Encore une fois, on vient de couper les ailes d’une autre femme forte du Québec. Non content de dénoncer son manque de souplesse et la démarche qu’elle a défendue bec et ongles, fallait-il la démolir comme l’ont fait Mario Beaulieu et Gilles Duceppe qui auraient dû, à mon avis, se garder une petite gêne, respectant leur droit de réserve.
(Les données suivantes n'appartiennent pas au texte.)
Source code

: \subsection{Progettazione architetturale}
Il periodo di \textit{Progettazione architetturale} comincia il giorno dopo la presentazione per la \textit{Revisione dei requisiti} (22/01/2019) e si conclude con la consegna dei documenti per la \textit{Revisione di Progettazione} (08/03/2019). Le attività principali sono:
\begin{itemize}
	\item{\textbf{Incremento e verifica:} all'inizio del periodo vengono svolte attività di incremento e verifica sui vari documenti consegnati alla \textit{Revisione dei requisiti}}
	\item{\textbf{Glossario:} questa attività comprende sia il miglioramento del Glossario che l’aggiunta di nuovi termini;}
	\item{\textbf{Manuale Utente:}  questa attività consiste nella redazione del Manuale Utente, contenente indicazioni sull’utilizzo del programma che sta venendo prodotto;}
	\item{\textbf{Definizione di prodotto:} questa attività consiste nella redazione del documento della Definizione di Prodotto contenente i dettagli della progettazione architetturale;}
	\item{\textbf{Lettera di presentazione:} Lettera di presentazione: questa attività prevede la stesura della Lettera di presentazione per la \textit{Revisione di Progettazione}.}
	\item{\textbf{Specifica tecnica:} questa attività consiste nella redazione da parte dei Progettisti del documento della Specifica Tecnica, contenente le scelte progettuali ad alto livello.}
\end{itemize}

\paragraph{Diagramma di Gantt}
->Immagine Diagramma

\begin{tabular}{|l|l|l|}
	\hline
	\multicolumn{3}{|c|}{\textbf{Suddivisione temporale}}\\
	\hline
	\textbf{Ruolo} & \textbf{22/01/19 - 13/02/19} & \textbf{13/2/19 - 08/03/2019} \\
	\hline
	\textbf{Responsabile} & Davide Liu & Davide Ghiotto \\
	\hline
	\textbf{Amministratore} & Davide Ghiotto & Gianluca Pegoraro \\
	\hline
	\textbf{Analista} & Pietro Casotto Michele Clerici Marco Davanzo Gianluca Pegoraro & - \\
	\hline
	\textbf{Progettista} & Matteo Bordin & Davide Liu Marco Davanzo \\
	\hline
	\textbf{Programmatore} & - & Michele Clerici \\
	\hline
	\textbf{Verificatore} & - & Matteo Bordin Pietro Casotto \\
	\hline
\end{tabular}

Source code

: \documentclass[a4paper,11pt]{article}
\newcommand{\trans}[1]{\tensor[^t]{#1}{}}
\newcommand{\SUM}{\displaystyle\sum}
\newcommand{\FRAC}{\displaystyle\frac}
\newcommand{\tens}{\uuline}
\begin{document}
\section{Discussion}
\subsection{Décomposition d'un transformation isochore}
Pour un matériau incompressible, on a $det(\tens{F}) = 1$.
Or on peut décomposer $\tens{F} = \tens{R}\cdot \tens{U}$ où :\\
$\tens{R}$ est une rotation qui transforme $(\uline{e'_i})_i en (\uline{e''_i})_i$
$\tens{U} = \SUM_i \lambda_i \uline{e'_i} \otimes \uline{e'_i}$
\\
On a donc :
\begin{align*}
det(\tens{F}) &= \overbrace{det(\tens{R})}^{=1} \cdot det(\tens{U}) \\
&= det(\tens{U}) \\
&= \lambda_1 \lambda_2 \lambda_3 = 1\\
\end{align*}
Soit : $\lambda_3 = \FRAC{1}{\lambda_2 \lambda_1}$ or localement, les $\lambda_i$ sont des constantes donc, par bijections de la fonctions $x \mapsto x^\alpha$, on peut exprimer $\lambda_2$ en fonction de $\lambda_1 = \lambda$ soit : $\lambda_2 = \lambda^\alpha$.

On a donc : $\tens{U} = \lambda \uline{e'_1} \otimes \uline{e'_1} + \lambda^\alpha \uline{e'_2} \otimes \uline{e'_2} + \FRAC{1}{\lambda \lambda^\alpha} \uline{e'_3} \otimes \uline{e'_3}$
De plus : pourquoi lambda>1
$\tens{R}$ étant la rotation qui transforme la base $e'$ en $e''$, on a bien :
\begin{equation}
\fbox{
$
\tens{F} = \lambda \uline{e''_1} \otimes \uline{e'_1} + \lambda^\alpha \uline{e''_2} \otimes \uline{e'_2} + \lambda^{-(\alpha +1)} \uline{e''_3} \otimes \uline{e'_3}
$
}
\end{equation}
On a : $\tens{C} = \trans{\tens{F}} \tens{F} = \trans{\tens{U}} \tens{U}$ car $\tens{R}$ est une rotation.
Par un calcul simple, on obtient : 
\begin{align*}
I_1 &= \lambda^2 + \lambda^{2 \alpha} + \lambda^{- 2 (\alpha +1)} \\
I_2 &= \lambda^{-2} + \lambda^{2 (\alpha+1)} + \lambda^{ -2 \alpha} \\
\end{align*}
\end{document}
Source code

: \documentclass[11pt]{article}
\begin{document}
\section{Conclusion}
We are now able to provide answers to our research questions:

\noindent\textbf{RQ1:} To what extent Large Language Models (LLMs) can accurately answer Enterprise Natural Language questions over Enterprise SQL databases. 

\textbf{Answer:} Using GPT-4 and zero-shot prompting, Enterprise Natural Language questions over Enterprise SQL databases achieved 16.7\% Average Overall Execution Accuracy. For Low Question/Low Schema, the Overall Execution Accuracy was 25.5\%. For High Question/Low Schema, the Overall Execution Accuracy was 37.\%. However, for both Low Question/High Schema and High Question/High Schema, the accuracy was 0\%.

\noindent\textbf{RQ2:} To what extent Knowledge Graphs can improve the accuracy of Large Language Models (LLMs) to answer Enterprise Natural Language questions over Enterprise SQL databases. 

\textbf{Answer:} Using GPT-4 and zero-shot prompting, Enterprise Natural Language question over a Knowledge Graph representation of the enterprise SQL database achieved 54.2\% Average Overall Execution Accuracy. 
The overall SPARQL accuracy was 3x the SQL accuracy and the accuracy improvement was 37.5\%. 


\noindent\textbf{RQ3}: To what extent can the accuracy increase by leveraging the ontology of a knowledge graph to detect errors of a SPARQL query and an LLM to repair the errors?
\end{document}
Les attaques ont été sournoises, même de la part des médias et spécialement des caricaturistes. Et Philippe Couillard de se hâter de croasser sa joie, lui dont la défaite se profile à l’horizon. Et l’on se demande pourquoi les femmes évitent de se colmater à ce monde «mâléfique» qui se complaît dans ses miroirs aux alouettes. Nous, les membres du Bloc québécois, avons la capacité intellectuelle pour juger des compétences de Madame Ouellet pour diriger ou non ce parti sans pour autant subir la hargne qui s’est déferlée sur sa détermination ou son intransigeance.

Que l’on soit pour ou contre, Madame Ouellet demeure une femme de tête dont l’intelligence et la force de caractère dépassent de beaucoup celles de plusieurs de ses détracteurs et on lui doit respect en lui souhaitant un retour à la sérénité.